# Thread: Solve for R

1. ## Solve for R

p = [E^(2) R]/(r + R)^2

I began by multiplying both sides by (r +R)^2.

I then got this:

p(r + R)^2 = E^(2) R

I then simplified the left side and got this:

pr^2 + 2rR + R^2 = E^2 R

I subtracted pr^2 from both sides and got this:

2rR + R^2 = E^2 R - pr^2

I then subtracted both sides by E^2 R.

2rR + R^2 - E^2 R = -pr^2

I then factored out the upper case letter R on the left side and got this:

R(2r + R - E^2) = -pr^2

This is where I got stuck.

Notice that there is another upper case letter R inside the parentheses.

Where do I go from there?

2. Originally Posted by magentarita
p = [E^(2) R]/(r + R)^2

I began by multiplying both sides by (r +R)^2.

I then got this:

p(r + R)^2 = E^(2) R

I then simplified the left side and got this:

pr^2 + 2prR + pR^2 = E^2 R This is where you went wrong. You didn't multiply every term by p.

This is a monster. Where did this come from?

$\displaystyle pr^2+2prR+pR^2=E^2R$

$\displaystyle pr^2+2prR+pR^2-E^2R=0$

$\displaystyle pR^2+2prR-E^2R=-pr^2$

$\displaystyle pR^2+(2pr-E^2)R=-pr^2$

Divide everything by p.

$\displaystyle R^2+\left(\frac{2pr-E^2}{p}\right)R=-r^2$

Try completing the square.

$\displaystyle R^2+\left(\frac{2pr-E^2}{p}\right)R+\left(\frac{2pr-E^2}{2p}\right)^2=-r^2+\left(\frac{2pr-E^2}{2p}\right)^2$

$\displaystyle \left(R+\frac{2pr-E^2}{2p}\right)^2=-r^2+\left(\frac{2pr-E^2}{2p}\right)^2$

Take the square root of both sides.

$\displaystyle R+\frac{2pr-E}{2p}=\pm\sqrt{-r^2+\left(\frac{2pr-E}{2p}\right)^2}$

$\displaystyle R=\pm\sqrt{-r^2+\left(\frac{2pr-E}{2p}\right)^2}-\frac{2pr-E}{2p}$

I don't know if the right side gets any better. Maybe an algebraist will take a look at this and submit a cleaner solution.

3. ## thanks............

Originally Posted by masters
This is a monster. Where did this come from?

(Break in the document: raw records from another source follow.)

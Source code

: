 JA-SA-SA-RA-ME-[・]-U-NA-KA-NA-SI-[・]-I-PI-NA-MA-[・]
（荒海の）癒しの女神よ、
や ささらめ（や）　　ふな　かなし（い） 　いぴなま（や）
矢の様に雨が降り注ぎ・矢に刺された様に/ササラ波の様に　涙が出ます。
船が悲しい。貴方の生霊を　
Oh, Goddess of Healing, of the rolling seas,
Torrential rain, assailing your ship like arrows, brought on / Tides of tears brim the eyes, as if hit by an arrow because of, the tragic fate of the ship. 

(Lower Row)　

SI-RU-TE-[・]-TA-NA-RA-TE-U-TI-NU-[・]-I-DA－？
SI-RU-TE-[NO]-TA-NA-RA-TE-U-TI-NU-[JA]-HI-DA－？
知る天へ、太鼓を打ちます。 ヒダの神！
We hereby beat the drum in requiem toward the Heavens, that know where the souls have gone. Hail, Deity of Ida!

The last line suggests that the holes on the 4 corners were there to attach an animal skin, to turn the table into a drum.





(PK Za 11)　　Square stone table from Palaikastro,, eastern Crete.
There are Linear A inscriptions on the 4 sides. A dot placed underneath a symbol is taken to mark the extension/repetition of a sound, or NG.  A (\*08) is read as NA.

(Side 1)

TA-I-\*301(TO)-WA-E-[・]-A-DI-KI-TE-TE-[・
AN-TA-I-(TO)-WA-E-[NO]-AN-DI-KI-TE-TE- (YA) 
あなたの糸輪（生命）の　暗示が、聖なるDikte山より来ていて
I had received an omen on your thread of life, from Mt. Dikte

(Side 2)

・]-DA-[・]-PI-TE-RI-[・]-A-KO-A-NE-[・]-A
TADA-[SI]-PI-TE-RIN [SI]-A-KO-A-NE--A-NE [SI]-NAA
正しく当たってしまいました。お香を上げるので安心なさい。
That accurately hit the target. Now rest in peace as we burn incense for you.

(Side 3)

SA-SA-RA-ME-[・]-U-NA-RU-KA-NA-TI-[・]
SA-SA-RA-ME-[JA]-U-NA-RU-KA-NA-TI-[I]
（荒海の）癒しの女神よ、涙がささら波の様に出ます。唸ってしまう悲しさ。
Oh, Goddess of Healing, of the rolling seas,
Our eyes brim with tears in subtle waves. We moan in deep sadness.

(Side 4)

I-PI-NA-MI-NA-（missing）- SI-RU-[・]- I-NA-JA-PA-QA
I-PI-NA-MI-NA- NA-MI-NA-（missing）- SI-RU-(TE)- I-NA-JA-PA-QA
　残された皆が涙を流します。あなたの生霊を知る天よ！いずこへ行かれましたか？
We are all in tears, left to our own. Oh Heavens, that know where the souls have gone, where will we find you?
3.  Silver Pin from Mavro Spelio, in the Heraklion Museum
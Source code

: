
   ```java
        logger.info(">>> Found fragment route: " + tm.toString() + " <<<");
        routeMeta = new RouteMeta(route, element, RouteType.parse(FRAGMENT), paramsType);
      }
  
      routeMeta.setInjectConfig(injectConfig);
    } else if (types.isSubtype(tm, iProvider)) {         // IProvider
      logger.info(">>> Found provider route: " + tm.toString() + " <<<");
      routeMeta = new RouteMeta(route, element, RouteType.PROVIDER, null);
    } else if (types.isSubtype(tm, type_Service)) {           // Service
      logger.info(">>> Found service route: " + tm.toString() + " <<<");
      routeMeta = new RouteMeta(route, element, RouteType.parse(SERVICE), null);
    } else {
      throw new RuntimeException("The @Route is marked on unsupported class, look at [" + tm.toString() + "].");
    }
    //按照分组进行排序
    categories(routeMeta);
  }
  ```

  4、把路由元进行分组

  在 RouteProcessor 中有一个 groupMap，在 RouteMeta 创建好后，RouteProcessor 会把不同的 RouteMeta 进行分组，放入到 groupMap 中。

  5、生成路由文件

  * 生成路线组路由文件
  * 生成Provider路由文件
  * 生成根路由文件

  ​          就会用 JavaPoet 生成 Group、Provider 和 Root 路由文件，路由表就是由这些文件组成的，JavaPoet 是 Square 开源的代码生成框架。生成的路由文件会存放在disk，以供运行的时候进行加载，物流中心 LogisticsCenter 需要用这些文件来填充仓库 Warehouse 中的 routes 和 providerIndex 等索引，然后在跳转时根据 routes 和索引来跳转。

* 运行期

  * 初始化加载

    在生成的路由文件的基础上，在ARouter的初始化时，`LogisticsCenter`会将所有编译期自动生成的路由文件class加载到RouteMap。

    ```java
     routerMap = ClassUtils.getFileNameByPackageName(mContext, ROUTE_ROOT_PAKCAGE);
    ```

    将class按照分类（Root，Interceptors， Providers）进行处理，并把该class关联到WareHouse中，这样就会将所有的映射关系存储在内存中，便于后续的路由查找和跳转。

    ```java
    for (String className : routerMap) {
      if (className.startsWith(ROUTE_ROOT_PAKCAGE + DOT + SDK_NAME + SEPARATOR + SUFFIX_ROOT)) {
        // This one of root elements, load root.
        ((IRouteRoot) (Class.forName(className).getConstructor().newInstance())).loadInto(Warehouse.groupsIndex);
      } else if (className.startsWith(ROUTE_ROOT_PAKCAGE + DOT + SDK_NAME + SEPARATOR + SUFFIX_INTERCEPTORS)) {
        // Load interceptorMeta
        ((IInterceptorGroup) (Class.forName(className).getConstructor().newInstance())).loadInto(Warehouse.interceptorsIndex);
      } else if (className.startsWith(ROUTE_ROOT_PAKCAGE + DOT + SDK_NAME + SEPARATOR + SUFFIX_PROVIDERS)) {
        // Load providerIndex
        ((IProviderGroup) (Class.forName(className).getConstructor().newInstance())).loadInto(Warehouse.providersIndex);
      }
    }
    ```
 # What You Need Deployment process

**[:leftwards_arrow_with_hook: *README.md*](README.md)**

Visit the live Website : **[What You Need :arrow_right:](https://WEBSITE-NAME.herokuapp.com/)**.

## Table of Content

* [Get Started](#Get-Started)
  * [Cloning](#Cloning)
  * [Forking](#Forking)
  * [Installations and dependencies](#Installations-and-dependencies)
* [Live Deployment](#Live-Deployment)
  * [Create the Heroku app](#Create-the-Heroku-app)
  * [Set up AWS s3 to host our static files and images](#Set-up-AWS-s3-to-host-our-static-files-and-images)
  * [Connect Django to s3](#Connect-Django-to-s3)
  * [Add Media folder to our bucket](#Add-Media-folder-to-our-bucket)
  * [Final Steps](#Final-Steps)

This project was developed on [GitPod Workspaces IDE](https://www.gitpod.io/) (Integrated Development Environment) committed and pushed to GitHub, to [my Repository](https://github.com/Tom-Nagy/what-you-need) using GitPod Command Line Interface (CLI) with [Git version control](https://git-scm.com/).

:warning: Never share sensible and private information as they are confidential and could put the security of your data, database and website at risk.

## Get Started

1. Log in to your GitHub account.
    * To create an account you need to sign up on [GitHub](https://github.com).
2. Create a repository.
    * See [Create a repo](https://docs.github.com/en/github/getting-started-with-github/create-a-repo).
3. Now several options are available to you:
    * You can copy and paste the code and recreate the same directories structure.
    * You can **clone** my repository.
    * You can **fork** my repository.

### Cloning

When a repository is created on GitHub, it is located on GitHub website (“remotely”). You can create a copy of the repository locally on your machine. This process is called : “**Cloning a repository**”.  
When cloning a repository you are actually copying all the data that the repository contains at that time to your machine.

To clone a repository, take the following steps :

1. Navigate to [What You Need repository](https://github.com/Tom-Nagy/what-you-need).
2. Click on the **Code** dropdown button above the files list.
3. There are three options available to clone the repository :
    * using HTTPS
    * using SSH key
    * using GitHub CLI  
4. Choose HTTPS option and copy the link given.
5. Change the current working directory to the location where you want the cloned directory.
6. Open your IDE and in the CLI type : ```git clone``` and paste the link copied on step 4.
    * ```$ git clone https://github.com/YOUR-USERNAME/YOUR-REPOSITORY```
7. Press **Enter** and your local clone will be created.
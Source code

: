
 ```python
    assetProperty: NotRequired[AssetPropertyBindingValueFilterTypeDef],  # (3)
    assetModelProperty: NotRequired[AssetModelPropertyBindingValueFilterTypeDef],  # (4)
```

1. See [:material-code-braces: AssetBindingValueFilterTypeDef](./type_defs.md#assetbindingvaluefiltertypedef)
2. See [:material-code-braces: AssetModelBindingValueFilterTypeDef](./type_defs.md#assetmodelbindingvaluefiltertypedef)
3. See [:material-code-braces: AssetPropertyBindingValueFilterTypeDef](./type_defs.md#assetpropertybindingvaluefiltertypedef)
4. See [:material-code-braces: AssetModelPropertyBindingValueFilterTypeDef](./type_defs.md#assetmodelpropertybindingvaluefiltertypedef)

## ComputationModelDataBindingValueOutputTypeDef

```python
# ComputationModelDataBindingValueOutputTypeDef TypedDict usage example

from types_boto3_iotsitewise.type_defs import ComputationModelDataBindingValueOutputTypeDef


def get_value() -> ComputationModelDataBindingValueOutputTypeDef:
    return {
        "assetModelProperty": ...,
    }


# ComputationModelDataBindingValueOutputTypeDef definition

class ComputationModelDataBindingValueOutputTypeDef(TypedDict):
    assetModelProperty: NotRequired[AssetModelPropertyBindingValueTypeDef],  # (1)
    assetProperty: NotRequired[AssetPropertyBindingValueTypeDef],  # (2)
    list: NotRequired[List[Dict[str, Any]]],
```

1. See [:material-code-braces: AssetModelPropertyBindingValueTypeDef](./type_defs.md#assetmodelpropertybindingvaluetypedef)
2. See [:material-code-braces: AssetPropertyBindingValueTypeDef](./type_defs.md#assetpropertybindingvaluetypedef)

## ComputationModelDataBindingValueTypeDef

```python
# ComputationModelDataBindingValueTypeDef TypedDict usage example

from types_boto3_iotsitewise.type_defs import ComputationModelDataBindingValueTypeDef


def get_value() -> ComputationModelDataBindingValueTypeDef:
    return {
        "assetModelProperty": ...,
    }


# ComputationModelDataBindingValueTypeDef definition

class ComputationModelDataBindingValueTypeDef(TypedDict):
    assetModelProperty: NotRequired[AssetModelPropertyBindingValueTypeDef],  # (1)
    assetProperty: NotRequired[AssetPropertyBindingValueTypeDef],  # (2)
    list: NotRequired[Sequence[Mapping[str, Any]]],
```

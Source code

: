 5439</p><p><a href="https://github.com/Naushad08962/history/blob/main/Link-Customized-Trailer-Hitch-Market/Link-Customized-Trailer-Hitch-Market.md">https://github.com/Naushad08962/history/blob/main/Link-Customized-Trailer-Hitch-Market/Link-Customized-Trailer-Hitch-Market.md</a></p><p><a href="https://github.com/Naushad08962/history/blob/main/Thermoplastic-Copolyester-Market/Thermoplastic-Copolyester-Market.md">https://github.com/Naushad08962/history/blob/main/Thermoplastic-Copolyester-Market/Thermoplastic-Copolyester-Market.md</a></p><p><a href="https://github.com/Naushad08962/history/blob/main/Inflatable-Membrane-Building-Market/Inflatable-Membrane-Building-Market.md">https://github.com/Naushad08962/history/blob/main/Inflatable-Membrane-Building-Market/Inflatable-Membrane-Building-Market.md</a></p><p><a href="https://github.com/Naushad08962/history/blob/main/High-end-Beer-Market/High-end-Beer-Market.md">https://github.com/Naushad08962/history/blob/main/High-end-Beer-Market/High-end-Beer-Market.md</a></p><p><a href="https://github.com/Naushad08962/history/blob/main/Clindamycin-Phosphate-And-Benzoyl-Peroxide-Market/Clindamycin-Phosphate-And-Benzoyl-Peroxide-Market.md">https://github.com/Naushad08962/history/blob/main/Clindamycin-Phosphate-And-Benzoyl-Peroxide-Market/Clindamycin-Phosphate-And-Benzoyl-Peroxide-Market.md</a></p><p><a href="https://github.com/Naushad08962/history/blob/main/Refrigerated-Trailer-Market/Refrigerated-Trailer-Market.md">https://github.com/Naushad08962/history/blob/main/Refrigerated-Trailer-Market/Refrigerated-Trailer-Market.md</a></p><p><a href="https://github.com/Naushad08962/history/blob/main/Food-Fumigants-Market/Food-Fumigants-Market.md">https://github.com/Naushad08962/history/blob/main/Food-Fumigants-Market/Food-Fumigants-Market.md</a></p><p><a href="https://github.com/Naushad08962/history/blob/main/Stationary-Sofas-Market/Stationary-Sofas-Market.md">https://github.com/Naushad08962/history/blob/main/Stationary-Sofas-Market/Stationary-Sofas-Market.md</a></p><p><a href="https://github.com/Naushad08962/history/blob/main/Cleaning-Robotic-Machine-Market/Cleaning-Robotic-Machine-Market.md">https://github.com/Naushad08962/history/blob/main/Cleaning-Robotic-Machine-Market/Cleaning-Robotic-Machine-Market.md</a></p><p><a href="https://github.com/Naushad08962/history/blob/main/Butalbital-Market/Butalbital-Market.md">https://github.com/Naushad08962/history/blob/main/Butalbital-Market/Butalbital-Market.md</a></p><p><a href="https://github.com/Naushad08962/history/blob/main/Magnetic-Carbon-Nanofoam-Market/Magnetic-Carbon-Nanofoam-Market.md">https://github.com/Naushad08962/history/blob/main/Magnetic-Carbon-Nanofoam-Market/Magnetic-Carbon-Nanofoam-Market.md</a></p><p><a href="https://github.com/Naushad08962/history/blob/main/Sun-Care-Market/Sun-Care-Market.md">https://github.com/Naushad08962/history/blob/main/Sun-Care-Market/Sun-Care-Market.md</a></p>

$\displaystyle pr^2+2prR+pR^2=E^2R$

$\displaystyle pr^2+2prR+pR^2-E^2R=0$

$\displaystyle pR^2+2prR-E^2R=-pr^2$

$\displaystyle pR^2+(2pr-E^2)R=-pr^2$

Divide everything by p.

$\displaystyle R^2+\left(\frac{2pr-E^2}{p}\right)R=-r^2$

Try completing the square.

$\displaystyle R^2+\left(\frac{2pr-E^2}{p}\right)R+\left(\frac{2pr-E^2}{2p}\right)^2=-r^2+\left(\frac{2pr-E^2}{2p}\right)^2$

$\displaystyle \left(R+\frac{2pr-E^2}{2p}\right)^2=-r^2+\left(\frac{2pr-E^2}{2p}\right)^2$

Take the square root of both sides.

$\displaystyle R+\frac{2pr-E}{2p}=\pm\sqrt{-r^2+\left(\frac{2pr-E}{2p}\right)^2}$

$\displaystyle R=\pm\sqrt{-r^2+\left(\frac{2pr-E}{2p}\right)^2}-\frac{2pr-E}{2p}$

I don't know if the right side gets any better. Maybe an algebraist will take a look at this and submit a cleaner solution.
Yes, it is a monster and it's great from start to finish.
Don't you just love math? I'll take a math question over date anytime.